In order to improve the operational efficiency of the AGV in logistics, warehousing and industrial production environments and ensure the safety of AGVs, this paper proposes a global dynamic path-planning fusion algorithm, which combines the improved A* algorithm and dynamic window method. The fusion algorithm has the advantages of high planning efficiency, smooth path and dynamic obstacle avoidance.

(1)

In order to make the heuristic function closer to the real cost value $r(n)$, the distance weight factor and logarithmic attenuation factor are used to weight the heuristic function dynamically. This method can provide effective help to reduce the search scope and shorten the path-planning time.

(2)

The path-optimization strategy is adopted to remove the redundant nodes and redundant turning points of the planned path, and improve the smoothness of the path. This strategy is beneficial to the stability of AGV driving.

(3)

The improved A* algorithm is fused with the dynamic window method to solve the problems of unsmooth paths and inability to realize dynamic obstacle avoidance.

(4)

The method proposed in this paper is verified by simulation experiments. The path-planning time of the improved A* algorithm is 26.3% shorter than the traditional A* algorithm, the search scope is 57.9% less, the path length is 7.2% shorter, the number of path nodes is 85.7% less, and the number of turning points is 71.4% less. The fusion of improved A* algorithm and dynamic window method can realize global optimal path planning and local dynamic obstacle avoidance in different map environments.

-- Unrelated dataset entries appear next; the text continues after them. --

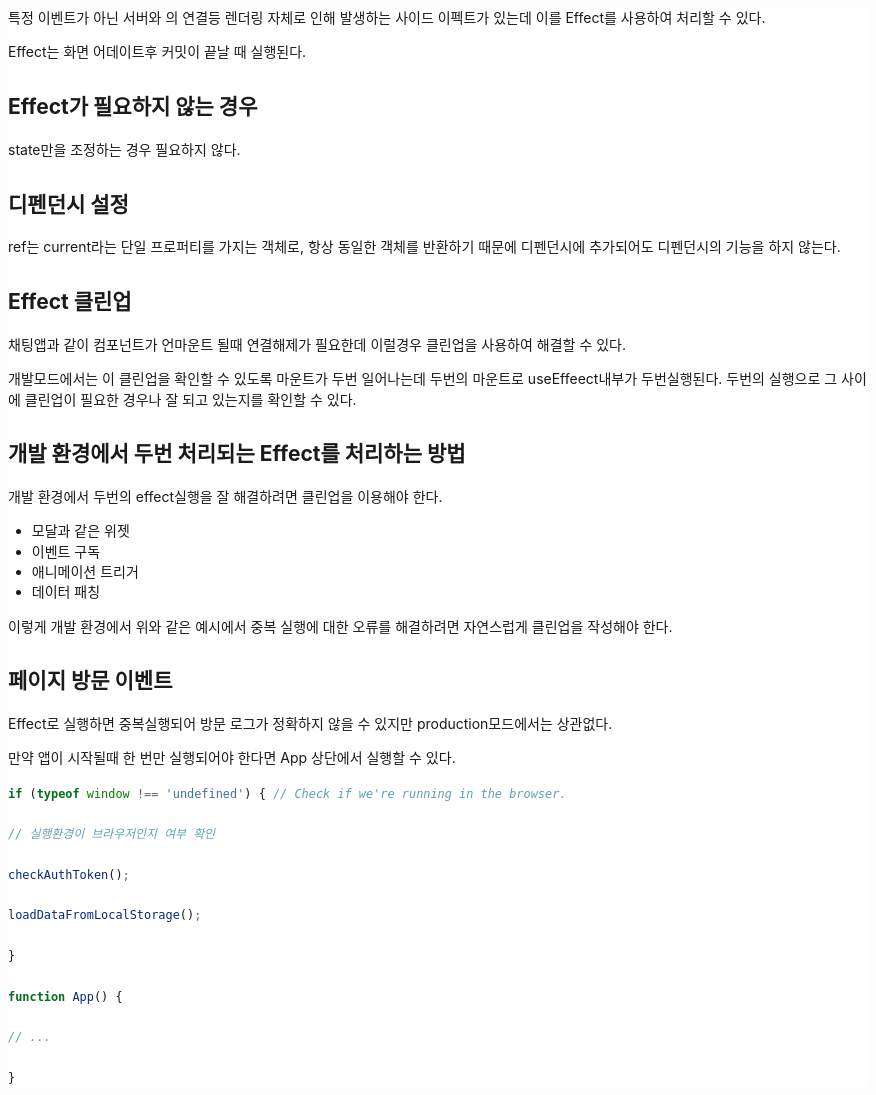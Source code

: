 특정 이벤트가 아닌 서버와 의 연결등 렌더링 자체로 인해 발생하는 사이드 이펙트가 있는데 이를 Effect를 사용하여 처리할 수 있다.

Effect는 화면 어데이트후 커밋이 끝날 때 실행된다.

## Effect가 필요하지 않는 경우

state만을 조정하는 경우 필요하지 않다.

## 디펜던시 설정

ref는 current라는 단일 프로퍼티를 가지는 객체로, 항상 동일한 객체를 반환하기 때문에 디펜던시에 추가되어도 디펜던시의 기능을 하지 않는다.

## Effect 클린업

채팅앱과 같이 컴포넌트가 언마운트 될때 연결해제가 필요한데 이럴경우 클린업을 사용하여 해결할 수 있다.

개발모드에서는 이 클린업을 확인할 수 있도록 마운트가 두번 일어나는데 두번의 마운트로 useEffeect내부가 두번실행된다.
두번의 실행으로 그 사이에 클린업이 필요한 경우나 잘 되고 있는지를 확인할 수 있다.

## 개발 환경에서 두번 처리되는 Effect를 처리하는 방법

개발 환경에서 두번의 effect실행을 잘 해결하려면 클린업을 이용해야 한다.

- 모달과 같은 위젯
- 이벤트 구독
- 애니메이션 트리거
- 데이터 패칭

이렇게 개발 환경에서 위와 같은 예시에서 중복 실행에 대한 오류를 해결하려면 자연스럽게 클린업을 작성해야 한다.

## 페이지 방문 이벤트

Effect로 실행하면 중복실행되어 방문 로그가 정확하지 않을 수 있지만 production모드에서는 상관없다.

만약 앱이 시작될때 한 번만 실행되어야 한다면 
App 상단에서 실행할 수 있다.

```jsx
if (typeof window !== 'undefined') { // Check if we're running in the browser.  

// 실행환경이 브라우저인지 여부 확인  

checkAuthToken();  

loadDataFromLocalStorage();  

}  

function App() {  

// ...  

}
```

The deficiency and prospect of this study:

(1)

The fusion algorithm in this paper has only carried out simulation experiments and has not been applied to the actual AGV. The next step is to apply the fusion algorithm to AGVs and carry out path planning in the actual environment.

(2)

The fusion algorithm in this paper is not combined with environment awareness technology, so we can only carry out path planning in the established map environment. The next step is to integrate environment awareness technology to realize path planning in an unfamiliar environment.